Upload your customer data (first name, last name, email, phone number, and zip code) via a secure, hashed process in the Google Ads interface in minutes. I'll speak to ecommerce advertisers — but the principle and guide apply to lead generation advertisers as well.

Not all Google Ads accounts are eligible to use Customer Match lists. Your ad account must meet the requirements listed in Google's policy. As of March 2023, requirements include: “90 days of history in Google Ads and more than USD $50,000 lifetime spend.”

Customer match?

A customer match list is a list of “matched” customers. Specifically, “matched” means that Google knows who these users are. How does Google know? Take a hypothetical customer named James Jackson. James has just purchased a $100 product from your ecommerce store. Now you want to advertise to more people like James in your Google Ads account, so you create a customer match list and upload some of James's contact information (first name, last name, email, phone number, and zip code). What happens then?

How is one matched?

First, Google “matches” your contact info from James to a Google-known piece of contact information. For example, if James uses his Gmail email address on your website to make a purchase, Google can “match” that email address to his YouTube and Gmail accounts for which he uses the same email address. Google now knows who James is.

What happens to matched customers?

Next, based on James's use of these other Google products (google.com, Gmail, and YouTube), Google can determine who else might be similar to James in purchase behavior. Google can now target those people who are similar to James with your Google Ads.

How do I set this up?

View a video walk-through of this process on YouTube. To see the audience interface, go to your audience segments manager, then click into a Customer Match list.

Strategy

Once you've added Customer Match lists, smart bidding will use them by default to inform your campaigns. For example, Performance Max campaigns always use smart bidding and therefore always take your Customer Match lists into account.

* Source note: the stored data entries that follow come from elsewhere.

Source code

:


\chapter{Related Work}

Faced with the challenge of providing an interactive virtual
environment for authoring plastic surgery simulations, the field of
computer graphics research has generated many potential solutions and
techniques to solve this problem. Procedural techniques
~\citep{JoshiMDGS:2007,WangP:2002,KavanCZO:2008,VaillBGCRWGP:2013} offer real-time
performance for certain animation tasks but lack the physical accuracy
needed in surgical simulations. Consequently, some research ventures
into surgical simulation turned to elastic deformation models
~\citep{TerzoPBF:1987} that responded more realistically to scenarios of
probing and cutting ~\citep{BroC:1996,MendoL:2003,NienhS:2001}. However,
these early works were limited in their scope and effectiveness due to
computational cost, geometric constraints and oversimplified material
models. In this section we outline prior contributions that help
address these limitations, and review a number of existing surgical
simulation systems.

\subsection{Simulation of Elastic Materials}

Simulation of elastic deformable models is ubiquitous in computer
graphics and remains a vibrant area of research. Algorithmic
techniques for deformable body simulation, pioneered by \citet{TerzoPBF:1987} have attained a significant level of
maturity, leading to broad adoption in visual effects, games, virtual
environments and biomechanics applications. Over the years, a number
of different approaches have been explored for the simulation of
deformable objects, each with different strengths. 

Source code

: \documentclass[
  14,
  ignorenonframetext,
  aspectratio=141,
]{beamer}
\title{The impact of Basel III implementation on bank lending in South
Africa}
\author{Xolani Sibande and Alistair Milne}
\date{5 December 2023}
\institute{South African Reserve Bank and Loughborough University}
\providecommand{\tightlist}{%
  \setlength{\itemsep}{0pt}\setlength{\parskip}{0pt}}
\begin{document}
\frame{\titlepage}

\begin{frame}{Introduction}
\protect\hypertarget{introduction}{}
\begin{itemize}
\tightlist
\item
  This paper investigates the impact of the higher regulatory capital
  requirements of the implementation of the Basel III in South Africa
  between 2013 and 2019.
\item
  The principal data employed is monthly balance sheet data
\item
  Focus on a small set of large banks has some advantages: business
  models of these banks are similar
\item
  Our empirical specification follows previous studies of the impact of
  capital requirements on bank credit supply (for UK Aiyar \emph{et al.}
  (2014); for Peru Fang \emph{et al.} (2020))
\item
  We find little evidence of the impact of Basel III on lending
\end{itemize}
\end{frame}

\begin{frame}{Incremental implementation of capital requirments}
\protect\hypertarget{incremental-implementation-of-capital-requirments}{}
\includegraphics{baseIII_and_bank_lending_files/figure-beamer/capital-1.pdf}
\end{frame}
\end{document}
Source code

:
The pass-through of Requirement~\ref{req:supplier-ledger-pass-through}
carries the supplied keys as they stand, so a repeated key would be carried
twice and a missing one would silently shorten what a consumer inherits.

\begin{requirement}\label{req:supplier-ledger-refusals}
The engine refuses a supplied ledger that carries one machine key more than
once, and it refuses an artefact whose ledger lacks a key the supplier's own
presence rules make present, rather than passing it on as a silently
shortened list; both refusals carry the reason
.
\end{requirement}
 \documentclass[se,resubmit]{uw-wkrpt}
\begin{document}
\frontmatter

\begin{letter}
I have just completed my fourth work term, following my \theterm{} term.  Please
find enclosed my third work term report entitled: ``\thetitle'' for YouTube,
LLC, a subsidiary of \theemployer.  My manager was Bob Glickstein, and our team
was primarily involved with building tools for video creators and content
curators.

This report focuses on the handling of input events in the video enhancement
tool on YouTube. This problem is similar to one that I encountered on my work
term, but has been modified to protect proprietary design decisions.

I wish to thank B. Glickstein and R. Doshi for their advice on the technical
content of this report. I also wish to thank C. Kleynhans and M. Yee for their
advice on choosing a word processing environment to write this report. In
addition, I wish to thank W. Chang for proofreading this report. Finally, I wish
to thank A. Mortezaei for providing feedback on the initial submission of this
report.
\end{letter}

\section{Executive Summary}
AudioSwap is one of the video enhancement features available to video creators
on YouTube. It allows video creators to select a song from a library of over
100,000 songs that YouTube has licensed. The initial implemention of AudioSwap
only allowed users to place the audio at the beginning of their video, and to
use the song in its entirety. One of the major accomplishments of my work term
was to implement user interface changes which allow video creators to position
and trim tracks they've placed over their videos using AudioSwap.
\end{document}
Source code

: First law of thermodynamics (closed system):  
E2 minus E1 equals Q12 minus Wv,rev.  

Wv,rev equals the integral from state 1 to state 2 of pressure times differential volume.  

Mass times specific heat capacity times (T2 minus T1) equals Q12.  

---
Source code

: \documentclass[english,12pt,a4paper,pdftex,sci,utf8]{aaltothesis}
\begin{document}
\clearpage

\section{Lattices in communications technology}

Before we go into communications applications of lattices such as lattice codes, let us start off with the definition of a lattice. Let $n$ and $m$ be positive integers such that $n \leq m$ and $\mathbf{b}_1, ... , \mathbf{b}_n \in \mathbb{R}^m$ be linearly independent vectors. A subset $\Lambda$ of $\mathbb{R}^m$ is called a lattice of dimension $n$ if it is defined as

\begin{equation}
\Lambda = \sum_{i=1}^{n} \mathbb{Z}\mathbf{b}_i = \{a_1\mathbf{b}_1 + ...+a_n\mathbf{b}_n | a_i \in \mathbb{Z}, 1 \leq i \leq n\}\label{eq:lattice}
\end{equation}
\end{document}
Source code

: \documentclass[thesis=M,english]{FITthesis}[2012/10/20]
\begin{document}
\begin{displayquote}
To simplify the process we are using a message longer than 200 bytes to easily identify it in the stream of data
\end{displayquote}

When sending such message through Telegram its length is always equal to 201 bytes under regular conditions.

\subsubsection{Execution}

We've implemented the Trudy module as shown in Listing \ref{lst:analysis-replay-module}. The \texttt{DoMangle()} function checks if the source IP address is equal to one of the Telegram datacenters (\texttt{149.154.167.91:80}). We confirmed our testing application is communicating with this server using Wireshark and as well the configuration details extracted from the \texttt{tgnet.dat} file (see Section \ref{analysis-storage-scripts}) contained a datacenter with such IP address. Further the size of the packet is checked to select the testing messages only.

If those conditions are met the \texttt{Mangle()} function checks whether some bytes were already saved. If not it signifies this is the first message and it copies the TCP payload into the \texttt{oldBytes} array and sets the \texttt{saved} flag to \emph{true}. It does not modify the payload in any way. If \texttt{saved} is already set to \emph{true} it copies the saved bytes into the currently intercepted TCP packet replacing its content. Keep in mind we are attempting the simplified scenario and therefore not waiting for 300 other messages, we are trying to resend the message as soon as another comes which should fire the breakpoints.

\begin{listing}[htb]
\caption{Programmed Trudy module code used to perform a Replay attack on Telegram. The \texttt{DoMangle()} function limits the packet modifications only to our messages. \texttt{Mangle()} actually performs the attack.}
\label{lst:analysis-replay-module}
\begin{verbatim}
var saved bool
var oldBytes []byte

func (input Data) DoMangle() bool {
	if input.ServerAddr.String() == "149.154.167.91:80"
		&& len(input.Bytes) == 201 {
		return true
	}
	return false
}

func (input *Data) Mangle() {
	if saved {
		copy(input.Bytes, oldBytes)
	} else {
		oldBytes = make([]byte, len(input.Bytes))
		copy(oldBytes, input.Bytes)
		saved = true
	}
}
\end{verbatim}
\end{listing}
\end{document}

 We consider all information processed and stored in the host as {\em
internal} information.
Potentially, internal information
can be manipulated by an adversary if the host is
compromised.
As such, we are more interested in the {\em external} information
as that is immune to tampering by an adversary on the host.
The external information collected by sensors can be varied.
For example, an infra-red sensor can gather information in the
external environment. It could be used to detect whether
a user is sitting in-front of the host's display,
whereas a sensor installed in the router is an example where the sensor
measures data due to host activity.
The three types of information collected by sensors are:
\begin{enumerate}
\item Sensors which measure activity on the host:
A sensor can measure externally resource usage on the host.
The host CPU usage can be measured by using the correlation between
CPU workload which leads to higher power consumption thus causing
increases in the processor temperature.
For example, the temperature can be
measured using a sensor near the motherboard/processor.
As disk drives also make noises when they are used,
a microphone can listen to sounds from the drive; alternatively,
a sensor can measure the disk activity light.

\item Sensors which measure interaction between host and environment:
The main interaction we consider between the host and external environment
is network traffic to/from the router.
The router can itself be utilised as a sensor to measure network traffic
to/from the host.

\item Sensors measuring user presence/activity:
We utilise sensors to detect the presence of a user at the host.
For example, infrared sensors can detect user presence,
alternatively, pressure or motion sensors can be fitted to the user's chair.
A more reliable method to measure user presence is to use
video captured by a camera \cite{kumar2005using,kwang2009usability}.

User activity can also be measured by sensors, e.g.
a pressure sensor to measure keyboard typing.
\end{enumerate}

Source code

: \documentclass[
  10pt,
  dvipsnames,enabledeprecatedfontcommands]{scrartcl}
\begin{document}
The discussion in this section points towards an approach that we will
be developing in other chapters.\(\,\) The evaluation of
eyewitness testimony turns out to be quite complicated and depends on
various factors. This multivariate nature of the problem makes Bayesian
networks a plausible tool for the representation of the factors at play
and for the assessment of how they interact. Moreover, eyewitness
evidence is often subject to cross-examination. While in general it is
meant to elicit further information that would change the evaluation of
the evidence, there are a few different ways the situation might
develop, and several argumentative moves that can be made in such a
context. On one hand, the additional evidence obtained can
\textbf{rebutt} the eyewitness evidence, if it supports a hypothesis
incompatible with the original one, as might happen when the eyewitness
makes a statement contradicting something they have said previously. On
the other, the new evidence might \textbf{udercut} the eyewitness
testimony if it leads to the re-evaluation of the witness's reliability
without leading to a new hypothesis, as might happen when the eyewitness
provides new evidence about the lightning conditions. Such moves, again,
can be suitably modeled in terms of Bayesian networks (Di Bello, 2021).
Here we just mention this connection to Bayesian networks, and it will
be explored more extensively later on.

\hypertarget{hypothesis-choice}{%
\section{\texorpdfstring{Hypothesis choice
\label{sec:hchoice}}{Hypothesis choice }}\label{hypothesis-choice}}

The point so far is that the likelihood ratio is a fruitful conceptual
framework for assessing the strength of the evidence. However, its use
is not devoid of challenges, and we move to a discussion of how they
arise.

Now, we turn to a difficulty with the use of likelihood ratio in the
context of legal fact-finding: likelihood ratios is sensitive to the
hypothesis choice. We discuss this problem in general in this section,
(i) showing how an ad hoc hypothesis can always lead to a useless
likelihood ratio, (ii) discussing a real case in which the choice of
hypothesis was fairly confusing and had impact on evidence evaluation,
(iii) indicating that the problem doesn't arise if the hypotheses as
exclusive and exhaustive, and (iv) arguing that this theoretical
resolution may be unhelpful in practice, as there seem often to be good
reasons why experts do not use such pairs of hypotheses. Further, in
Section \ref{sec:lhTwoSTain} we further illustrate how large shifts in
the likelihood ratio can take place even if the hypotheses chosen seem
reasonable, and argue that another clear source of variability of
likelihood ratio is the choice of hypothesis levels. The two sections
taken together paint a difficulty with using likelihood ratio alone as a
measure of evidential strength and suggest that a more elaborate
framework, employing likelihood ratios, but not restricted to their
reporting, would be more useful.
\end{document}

However, if you create a “high-value” Customer Match list, you can specifically add this to audience signals in Performance Max — or to YouTube, Display, and Search campaigns — to directly tell Google to target these audiences. Alternatively, you can exclude a “past purchasers” Customer Match list from a campaign that targets new-to-brand audiences with a first-time customer coupon. The options are endless.

Considerations

Stop and think about what messaging makes sense to which audiences. It's better not to target recent purchasers in your Customer Match list with a 10% discount coupon. Seeing a coupon right after you completed a purchase without said coupon would give any shopper buyer's remorse.